# [Assignment]
Read the data, and whenever a line holds the word "Klicka", report that line.

# [Information provided]

:::::

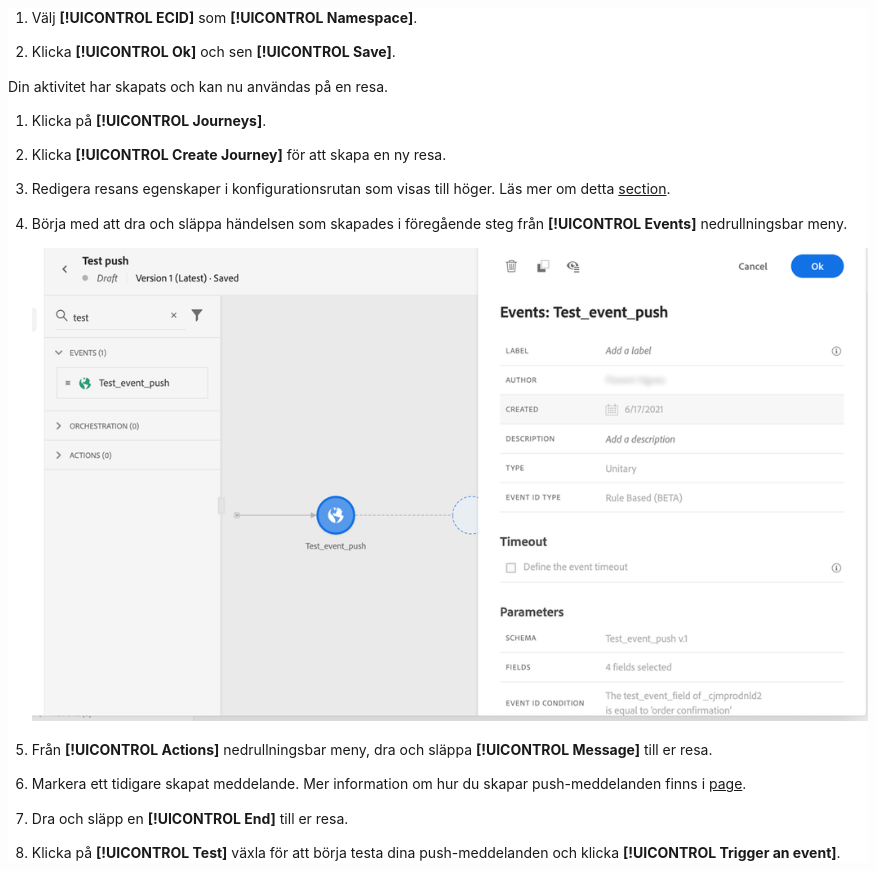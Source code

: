 1. Välj **[!UICONTROL ECID]** som **[!UICONTROL Namespace]**.

1. Klicka **[!UICONTROL Ok]** och sen **[!UICONTROL Save]**.

Din aktivitet har skapats och kan nu användas på en resa.

1. Klicka på **[!UICONTROL Journeys]**.

1. Klicka **[!UICONTROL Create Journey]** för att skapa en ny resa.

1. Redigera resans egenskaper i konfigurationsrutan som visas till höger. Läs mer om detta [section](../building-journeys/journey-gs.md#change-properties).

1. Börja med att dra och släppa händelsen som skapades i föregående steg från **[!UICONTROL Events]** nedrullningsbar meny.

   ![](assets/test_push_11.png)

1. Från **[!UICONTROL Actions]** nedrullningsbar meny, dra och släppa **[!UICONTROL Message]** till er resa.

1. Markera ett tidigare skapat meddelande. Mer information om hur du skapar push-meddelanden finns i [page](../messages/get-started-content.md).

1. Dra och släpp en **[!UICONTROL End]** till er resa.

1. Klicka på **[!UICONTROL Test]** växla för att börja testa dina push-meddelanden och klicka **[!UICONTROL Trigger an event]**.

:::::

# [Result for this task]
1. Klicka **[!UICONTROL Ok]** och sen **[!UICONTROL Save]**.
1. Klicka på **[!UICONTROL Journeys]**.
1. Klicka **[!UICONTROL Create Journey]** för att skapa en ny resa.
1. Klicka på **[!UICONTROL Test]** växla för att börja testa dina push-meddelanden och klicka **[!UICONTROL Trigger an event]**.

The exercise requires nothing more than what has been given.